Atezolizumab, an immune checkpoint inhibitor (ICI) that targets programmed death ligand 1 1 has emerged as a novel immunotherapeutic agent approved for treating several cancers, but the expanding use of ICIs has led to an increase in neurological immune‐related adverse events (irAEs) such as encephalitis (ICI‐iE). However, available data on ICI‐iE is limited to a few small case series. Here, we highlight a case of ICI‐induced striatal encephalopathy manifesting with subacute progressive parkinsonism.
Case Report
A 58‐year‐old man presented with gradually progressive slowness of movement. He had developed stooped posture, shuffling gait, and festination, and also noted changes in his voice which he described as monotonous over a period of 2 months. He had no tremor and denied having any non‐motor symptoms, including those related to autonomic dysfunction. His cognition was also normal. He had been previously diagnosed (2017) with advanced‐stage bladder cancer and a single‐brain metastasis at the right frontal lobe, which was surgically removed followed by whole‐brain radiotherapy. Atezolizumab, 1200 mg intravenously every 3 weeks, had been administered since 2019. Surveillance magnetic resonance imaging (MRI) brain scans in 2019 and 2020 were unremarkable.

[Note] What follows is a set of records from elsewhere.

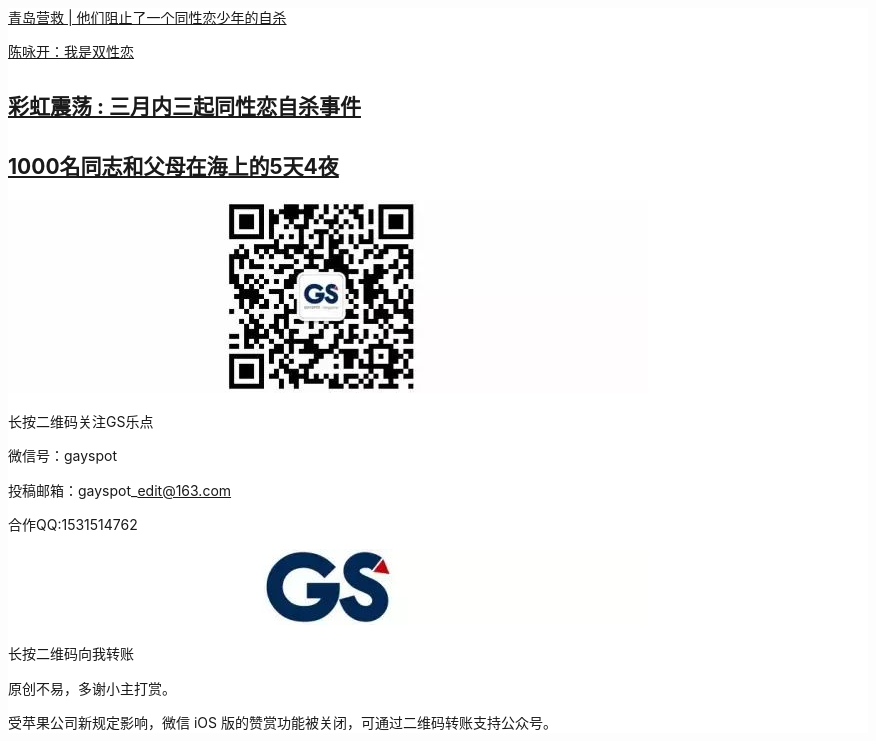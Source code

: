 [青岛营救 | 他们阻止了一个同性恋少年的自杀](http://mp.weixin.qq.com/s?__biz=MjM5NDQzNTM0MQ==&mid=2654195083&idx=1&sn=26d5e1ebede96219ab0bc73afe177fda&chksm=bd40b5e98a373cff0b98e5d8a6a8cf38c83175b0dae7426964eb27cdda1fda1d9d33d19748f7&scene=21#wechat_redirect)

[陈咏开：](http://mp.weixin.qq.com/s?__biz=MjM5NDQzNTM0MQ==&mid=2654195059&idx=1&sn=3499b0fc659a630bc1971c130bdde72e&chksm=bd40b5118a373c0740378dcd6890a4680b7762ffaf669fa89875439b27b9954552baed18c39c&scene=21#wechat_redirect)[我是双性恋](http://mp.weixin.qq.com/s?__biz=MjM5NDQzNTM0MQ==&mid=2654195059&idx=1&sn=3499b0fc659a630bc1971c130bdde72e&chksm=bd40b5118a373c0740378dcd6890a4680b7762ffaf669fa89875439b27b9954552baed18c39c&scene=21#wechat_redirect)

[彩虹震荡 : 三月内三起同性恋自杀事件](http://mp.weixin.qq.com/s?__biz=MjM5NDQzNTM0MQ==&mid=2654194938&idx=1&sn=2814f91973fc3e115a2370d450c8ecdb&chksm=bd40b4988a373d8ed4a73ba81f9544e2c3a7418b16623a1f79025fb967a7311b0fb6cb358f47&scene=21#wechat_redirect)
--------------------------------------------------------------------------------------------------------------------------------------------------------------------------------------------------------------------------------------------

[1000名同志和父母在海上的5天4夜](http://mp.weixin.qq.com/s?__biz=MjM5NDQzNTM0MQ==&mid=2654195015&idx=1&sn=4c64ead832fb26e77102d811ad3e4448&chksm=bd40b5258a373c33ff9d3b0c35e410656f5c94a185552585f999d965baebbc20d03aab006442&scene=21#wechat_redirect)
-------------------------------------------------------------------------------------------------------------------------------------------------------------------------------------------------------------------------------------------

![](/images/post/059ada360d5d783bcd346d7dbfed27e7.jpg)  

长按二维码关注GS乐点

微信号：gayspot  

投稿邮箱：gayspot\_edit@163.com  

合作QQ:1531514762

![](/images/post/f10cb18fdf94d378aa590cfb5083c2d2.jpg)

长按二维码向我转账

原创不易，多谢小主打赏。

受苹果公司新规定影响，微信 iOS 版的赞赏功能被关闭，可通过二维码转账支持公众号。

Physical examinations showed an alert and cooperative man. He had poor facial expressions, hypophonia, and demonstrated mild bilateral bradykinesia and rigidity. Stooped posture, gait initiation difficulty, shuffling gait with occasional freezing, and reduced arm swing were also noted (Video 1). He had mild hyperreflexia on his left knee. The eye movement examination was normal, and the MDS‐Unified Parkinson's Disease Rating Scale (MDS‐UPDRS) score was 29. Further neurological examination was unrevealing.
Video 1.
The video shows hypomimia, hypophonia, and bilateral bradykinesia, slightly more prominent on the left side. Gait shows marked stooped posture, decreased arm swing on both sides, narrow‐based with shuffles, start hesitation, festination, and enbloc turning.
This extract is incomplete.